◆ Records from a data collection:
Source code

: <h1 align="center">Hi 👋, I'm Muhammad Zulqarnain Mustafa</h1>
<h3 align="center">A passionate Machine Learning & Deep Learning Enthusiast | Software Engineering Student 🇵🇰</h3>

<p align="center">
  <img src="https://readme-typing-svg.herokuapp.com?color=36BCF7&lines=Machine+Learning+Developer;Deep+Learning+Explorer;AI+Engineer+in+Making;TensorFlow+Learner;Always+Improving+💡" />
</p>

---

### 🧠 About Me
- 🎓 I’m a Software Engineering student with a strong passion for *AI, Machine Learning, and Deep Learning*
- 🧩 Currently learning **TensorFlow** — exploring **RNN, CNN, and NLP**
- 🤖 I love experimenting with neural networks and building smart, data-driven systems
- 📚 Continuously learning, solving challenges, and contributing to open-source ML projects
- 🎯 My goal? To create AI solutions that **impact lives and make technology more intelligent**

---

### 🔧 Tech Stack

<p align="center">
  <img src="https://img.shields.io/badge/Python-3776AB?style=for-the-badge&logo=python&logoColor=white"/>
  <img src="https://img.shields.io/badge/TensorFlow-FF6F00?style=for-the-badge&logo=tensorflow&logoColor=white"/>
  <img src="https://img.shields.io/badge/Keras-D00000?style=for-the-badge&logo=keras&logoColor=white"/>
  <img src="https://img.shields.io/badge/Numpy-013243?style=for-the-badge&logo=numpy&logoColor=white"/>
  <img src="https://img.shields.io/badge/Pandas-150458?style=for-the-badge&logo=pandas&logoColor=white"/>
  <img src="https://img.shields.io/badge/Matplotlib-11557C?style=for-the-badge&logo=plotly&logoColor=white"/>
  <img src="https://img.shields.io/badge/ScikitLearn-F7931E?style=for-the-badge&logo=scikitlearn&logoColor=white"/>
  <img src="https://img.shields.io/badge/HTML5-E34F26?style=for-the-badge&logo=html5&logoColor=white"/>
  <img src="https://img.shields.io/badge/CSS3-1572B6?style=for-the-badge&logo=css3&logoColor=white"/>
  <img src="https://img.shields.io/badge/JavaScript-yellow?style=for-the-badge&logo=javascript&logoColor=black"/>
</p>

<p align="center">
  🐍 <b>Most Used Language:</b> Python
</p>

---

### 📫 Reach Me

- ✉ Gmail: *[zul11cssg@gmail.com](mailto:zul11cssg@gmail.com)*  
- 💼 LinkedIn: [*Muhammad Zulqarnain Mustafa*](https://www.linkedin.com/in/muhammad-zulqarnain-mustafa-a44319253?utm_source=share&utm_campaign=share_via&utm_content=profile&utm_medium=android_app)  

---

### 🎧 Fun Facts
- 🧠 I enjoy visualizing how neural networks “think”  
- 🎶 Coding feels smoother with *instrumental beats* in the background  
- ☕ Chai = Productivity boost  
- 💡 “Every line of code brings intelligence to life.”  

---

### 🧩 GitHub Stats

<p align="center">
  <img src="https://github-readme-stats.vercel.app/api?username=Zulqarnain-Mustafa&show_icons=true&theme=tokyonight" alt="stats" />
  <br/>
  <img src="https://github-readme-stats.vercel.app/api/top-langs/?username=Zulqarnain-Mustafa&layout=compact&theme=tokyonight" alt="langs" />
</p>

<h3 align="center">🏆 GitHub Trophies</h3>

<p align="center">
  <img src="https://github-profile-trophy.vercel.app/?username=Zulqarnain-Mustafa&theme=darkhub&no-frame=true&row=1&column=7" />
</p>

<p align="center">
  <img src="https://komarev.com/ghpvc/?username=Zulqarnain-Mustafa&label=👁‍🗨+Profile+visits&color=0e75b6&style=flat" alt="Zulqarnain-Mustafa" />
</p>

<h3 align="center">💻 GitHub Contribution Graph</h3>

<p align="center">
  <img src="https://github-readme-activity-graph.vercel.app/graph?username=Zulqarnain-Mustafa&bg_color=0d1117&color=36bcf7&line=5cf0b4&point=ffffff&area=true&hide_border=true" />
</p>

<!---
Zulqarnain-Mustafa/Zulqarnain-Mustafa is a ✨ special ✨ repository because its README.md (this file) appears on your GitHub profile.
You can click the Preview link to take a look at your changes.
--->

◆ What to produce: The expected output is each line of the records above that includes the word "TensorFlow".

◆ Answer for the task:
  <img src="https://readme-typing-svg.herokuapp.com?color=36BCF7&lines=Machine+Learning+Developer;Deep+Learning+Explorer;AI+Engineer+in+Making;TensorFlow+Learner;Always+Improving+💡" />
- 🧩 Currently learning **TensorFlow** — exploring **RNN, CNN, and NLP**
  <img src="https://img.shields.io/badge/TensorFlow-FF6F00?style=for-the-badge&logo=tensorflow&logoColor=white"/>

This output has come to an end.